Credit memos are a METHOD for zeroing out an invoice (another method might be a general ledger entry, or a statement charge in the customer register). The accounts affected by the Credit memo are determined by the items you specify. Create an item that points to a 'Bad Debt' account.

As to the COGS, I am not sure how that is influenced by 'Bad Debt'. I thought COGS was a concept reserved for inventory.

Reply to
Lisa C

Ah - good point. He never told me and I never asked, as I brought this topic up as a side note...Thanks Allan. I should not have assumed that it posted to accounts receivable. I'll give him a call.

Reply to
speralta

It will always post a credit to accounts receivable its the debit of the entry that is your concern.

Reply to
Allan Martin

Yep. An inventory item debiting Bad Debt Expense and issue credit using that item. You'll credit A/R and debit Bad Debts -- just what you want.

Reply to
Frank

NOT an Inventory item. Probably Other Charge, although Non-Inventory or Service would also work.

Reply to
!-!

Non-accountant contractor here, but how does not getting paid for a job affect your COGS? Your cost is the same regardless.

If you're cash basis, the income wasn't ever recorded since it wasn't paid so the credit memo just clears the bad debt off your record.

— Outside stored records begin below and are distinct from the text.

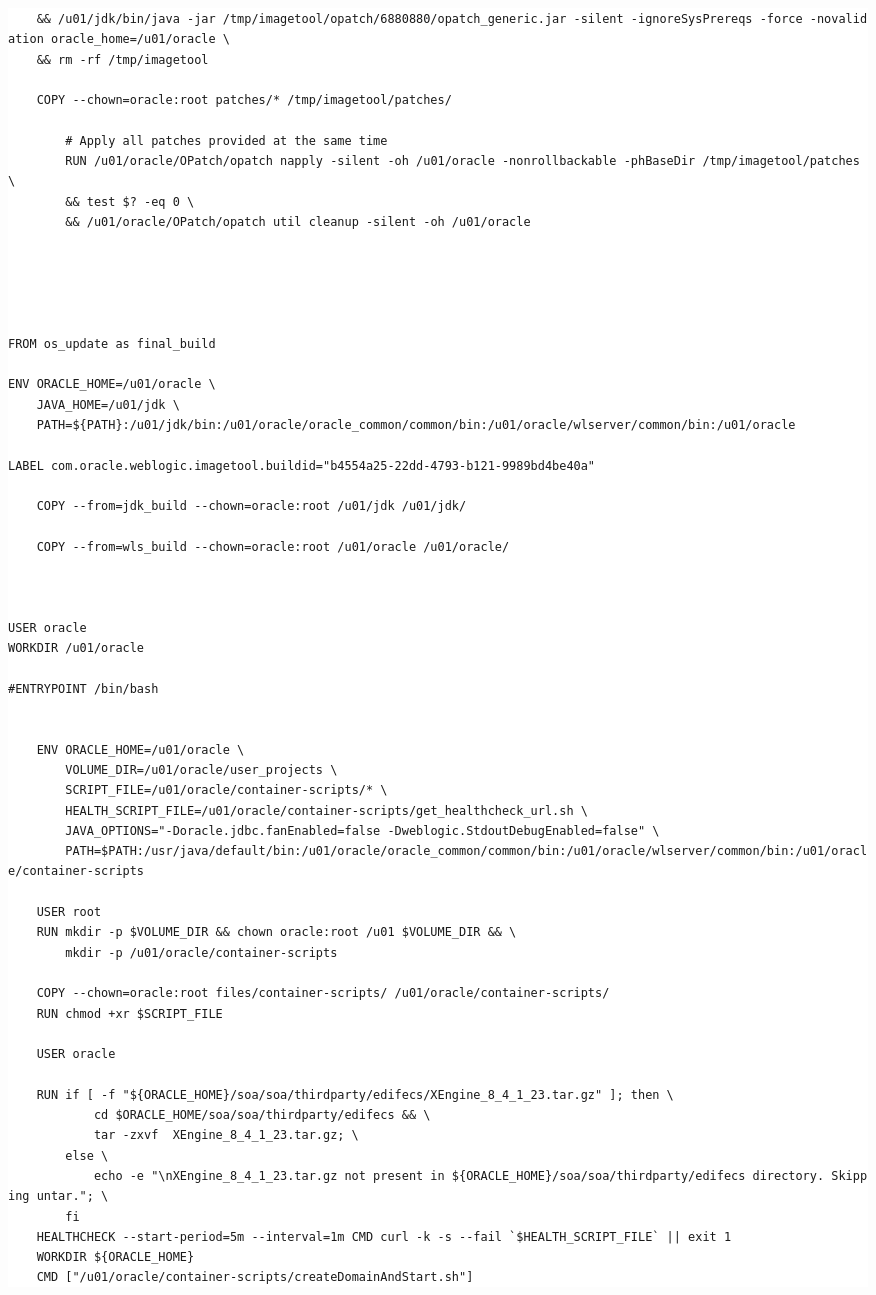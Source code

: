        && /u01/jdk/bin/java -jar /tmp/imagetool/opatch/6880880/opatch_generic.jar -silent -ignoreSysPrereqs -force -novalidation oracle_home=/u01/oracle \
        && rm -rf /tmp/imagetool

        COPY --chown=oracle:root patches/* /tmp/imagetool/patches/

            # Apply all patches provided at the same time
            RUN /u01/oracle/OPatch/opatch napply -silent -oh /u01/oracle -nonrollbackable -phBaseDir /tmp/imagetool/patches \
            && test $? -eq 0 \
            && /u01/oracle/OPatch/opatch util cleanup -silent -oh /u01/oracle





    FROM os_update as final_build

    ENV ORACLE_HOME=/u01/oracle \
        JAVA_HOME=/u01/jdk \
        PATH=${PATH}:/u01/jdk/bin:/u01/oracle/oracle_common/common/bin:/u01/oracle/wlserver/common/bin:/u01/oracle

    LABEL com.oracle.weblogic.imagetool.buildid="b4554a25-22dd-4793-b121-9989bd4be40a"

        COPY --from=jdk_build --chown=oracle:root /u01/jdk /u01/jdk/

        COPY --from=wls_build --chown=oracle:root /u01/oracle /u01/oracle/



    USER oracle
    WORKDIR /u01/oracle

    #ENTRYPOINT /bin/bash

        
        ENV ORACLE_HOME=/u01/oracle \
            VOLUME_DIR=/u01/oracle/user_projects \
            SCRIPT_FILE=/u01/oracle/container-scripts/* \
            HEALTH_SCRIPT_FILE=/u01/oracle/container-scripts/get_healthcheck_url.sh \
            JAVA_OPTIONS="-Doracle.jdbc.fanEnabled=false -Dweblogic.StdoutDebugEnabled=false" \
            PATH=$PATH:/usr/java/default/bin:/u01/oracle/oracle_common/common/bin:/u01/oracle/wlserver/common/bin:/u01/oracle/container-scripts
        
        USER root
        RUN mkdir -p $VOLUME_DIR && chown oracle:root /u01 $VOLUME_DIR && \
            mkdir -p /u01/oracle/container-scripts 
        
        COPY --chown=oracle:root files/container-scripts/ /u01/oracle/container-scripts/
        RUN chmod +xr $SCRIPT_FILE
        
        USER oracle
        
        RUN if [ -f "${ORACLE_HOME}/soa/soa/thirdparty/edifecs/XEngine_8_4_1_23.tar.gz" ]; then \
                cd $ORACLE_HOME/soa/soa/thirdparty/edifecs && \
                tar -zxvf  XEngine_8_4_1_23.tar.gz; \
            else \
                echo -e "\nXEngine_8_4_1_23.tar.gz not present in ${ORACLE_HOME}/soa/soa/thirdparty/edifecs directory. Skipping untar."; \
            fi
        HEALTHCHECK --start-period=5m --interval=1m CMD curl -k -s --fail `$HEALTH_SCRIPT_FILE` || exit 1
        WORKDIR ${ORACLE_HOME}
        CMD ["/u01/oracle/container-scripts/createDomainAndStart.sh"]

I'd say not gett>I'd like to get some opinions on more of an accounting issue than a QB

Reply to
Steve Scott

I suspect that your accountant has you on the cash method rather than the accrual method. The bad debt account is really more of an artificial construct that is just used in accrual based accounting. Under the cash method for tax purposes, you don't recognize income until you actually get money for the work, no matter what your accounts receivable says. So, if you never received the money, then you never had income, so you never had bad debt. As your CPA suggests, it is best to write a credit memo. On the cash basis, it actually shouldn't affect your P&L (you never had profit from this invoice in the first place).

Reply to
ej

Artificial my ass, its been a long time since I've been stiffed but it was quite real to me at the time.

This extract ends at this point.